Exercise #3: Dead Lift
With your feet set at hip-width apart, have the kettlebell directly between your feet on the floor. Squat and grab the bell’s handles with both your hands – make sure that you back’s flat. Squeeze your glutes, brace your abs, and slowly push into your heels as you rise keeping your arms fully extended. That is one rep. Do 10 to 12 reps.
Exercise #4: Figure 8
With your feet set at wider than hip-width apart, bend your knees into a quarter-squat position, straighten your back, and raise your chest. Hold the bell behind the left leg with an arm on each side of the leg. With the left hand, swing the bell to the front of your left leg between the legs before swinging it behind to the right leg. Using the right hand, grab the bell and swing it between your legs to the front of the right leg, then behind the left leg. That is one rep. Do 10 reps.
Quick tip: Movement needs to be slow and controlled but seamless.
Exercise #5: Half Get-Up
Lying down face-up, and with your legs straight, hold the bell in your right hand directly above your shoulder. Bending the left knee, place your foot flat on the floor, and prop yourself up using the left arm. Make sure that the weight is perfectly lined with your shoulder before sitting up slowly until your back is straight. Reverse the movement and return to the starting position. That is one rep. Do 5 and repeat the cycle on the other side.
Exercise #6: Swing
Grab your kettlebell with both your hands and stand with your feet at more than hip-width apart. Squat until your thighs are almost parallel with the floor and stand immediately while swinging the kettlebell up to shoulder height. As the bell starts to go back down, bend the knees and enter into a squatting position while swinging the weight in between your legs. That is one rep. Do 15 to 20 reps.

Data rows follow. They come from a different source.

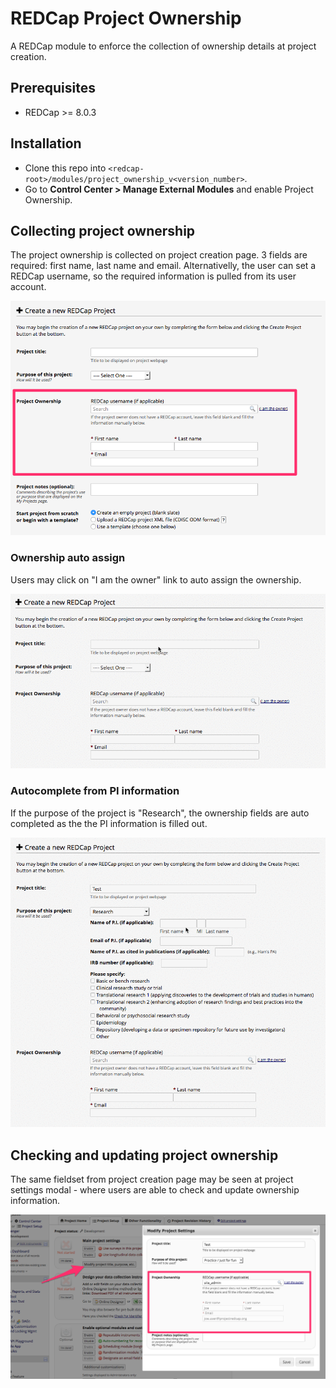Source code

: # REDCap Project Ownership
A REDCap module to enforce the collection of ownership details at project creation.

## Prerequisites
- REDCap >= 8.0.3

## Installation
- Clone this repo into `<redcap-root>/modules/project_ownership_v<version_number>`.
- Go to **Control Center > Manage External Modules** and enable Project Ownership.

## Collecting project ownership
The project ownership is collected on project creation page. 3 fields are required: first name, last name and email. Alternativelly, the user can set a REDCap username, so the required information is pulled from its user account.

![Project creation page](img/create_project.png)

### Ownership auto assign
Users may click on "I am the owner" link to auto assign the ownership.

![Ownership auto assign](img/auto_assign.gif)

### Autocomplete from PI information
If the purpose of the project is "Research", the ownership fields are auto completed as the the PI information is filled out.

![Autocomplete from PI information](img/pi_autocomplete.gif)

## Checking and updating project ownership
The same fieldset from project creation page may be seen at project settings modal - where users are able to check and update ownership information.

![Project settings page](img/edit_project.png)
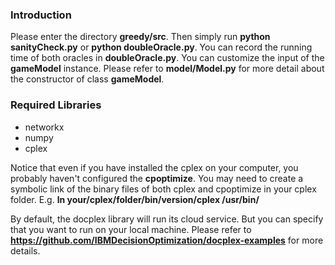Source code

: ### Introduction

Please enter the directory **greedy/src**. Then simply run **python sanityCheck.py** or **python doubleOracle.py**.
You can record the running time of both oracles in **doubleOracle.py**.
You can customize the input of the **gameModel** instance. Please refer to **model/Model.py** for more detail about the constructor of class **gameModel**.

### Required Libraries
* networkx
* numpy
* cplex

Notice that even if you have installed the cplex on your computer, you probably haven't configured the **cpoptimize**.
You may need to create a symbolic link of the binary files of both cplex and cpoptimize in your cplex folder.
E.g. **ln your/cplex/folder/bin/version/cplex /usr/bin/**

By default, the docplex library will run its cloud service. But you can specify that you want to run on your local machine. Please refer to **https://github.com/IBMDecisionOptimization/docplex-examples** for more details.
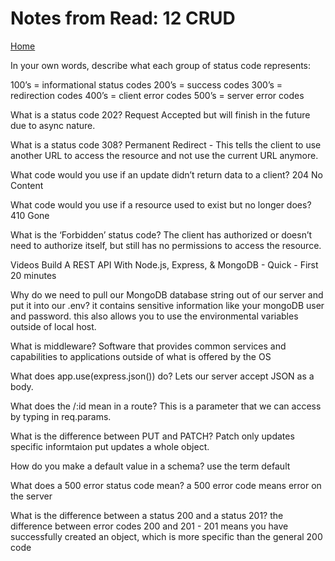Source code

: # Notes from Read: 12 CRUD
[Home](README.md)

In your own words, describe what each group of status code represents:

100’s = informational status codes
200’s = success codes
300’s = redirection codes
400’s = client error codes
500’s = server error codes

What is a status code 202?
Request Accepted but will finish in the future due to async nature.

What is a status code 308?
Permanent Redirect - This tells the client to use another URL to access the resource and not use the current URL anymore.

What code would you use if an update didn’t return data to a client?
204 No Content

What code would you use if a resource used to exist but no longer does?
410 Gone

What is the ‘Forbidden’ status code?
The client has authorized or doesn’t need to authorize itself, but still has no permissions to access the resource.

Videos
Build A REST API With Node.js, Express, & MongoDB - Quick - First 20 minutes

Why do we need to pull our MongoDB database string out of our server and put it into our .env?
it contains sensitive information like your mongoDB user and password. this also allows you to use the environmental variables outside of local host.

What is middleware?
Software that provides common services and capabilities to applications outside of what is offered by the OS

What does app.use(express.json()) do?
Lets our server accept JSON as a body.

What does the /:id mean in a route?
This is a parameter that we can access by typing in req.params.

What is the difference between PUT and PATCH?
Patch only updates specific informtaion put updates a whole object.

How do you make a default value in a schema?
use the term default

What does a 500 error status code mean?
a 500 error code means error on the server

What is the difference between a status 200 and a status 201?
the difference between error codes 200 and 201 - 201 means you have successfully created an object, which is more specific than the general 200 code

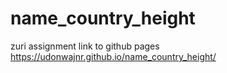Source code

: # name_country_height
zuri assignment
link to github pages
https://udonwajnr.github.io/name_country_height/
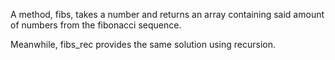 A method, fibs, takes a number and returns an array containing said amount of numbers from the fibonacci sequence.

Meanwhile, fibs_rec provides the same solution using recursion.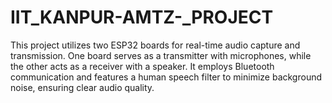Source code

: # IIT_KANPUR-AMTZ-_PROJECT
This project utilizes two ESP32 boards for real-time audio capture and transmission. One board serves as a transmitter with microphones, while the other acts as a receiver with a speaker. It employs Bluetooth communication and features a human speech filter to minimize background noise, ensuring clear audio quality.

Quick Tip: If you have back problems, you are advised to perform this move without using weights.
Exercise #7: Front Squat
Standing with both your feet hip-width apart, hold the kettlebell with both your hands right in front of your chest with your elbows bent and close to the body. Keeping your chest up and back straight, push your hips backward and bend your knees until they are at a 90-degree angle. Press into your heels and return to a standing position. That is one rep. Do 10 to 15 reps.
Quick Tip: Make sure that your knees are over your toes and not in front of them when you come into the bottom position of your squat.
Exercise #8: Windmill
With your feet set at wider than hip-width apart, hold the weight using your left hand. Raise it until it is next to your shoulder before pressing it overhead. Rotate your chest left, look up at the kettlebell and try to touch your right foot with your right hand. Pause before returning to the starting position with your left arm extended. Do 5 to 10 reps before you lower the weight. Do the same on the other side.
Quick Tip: This move is quite tricky. You are, therefore, advised to practice without a weight until you get the form.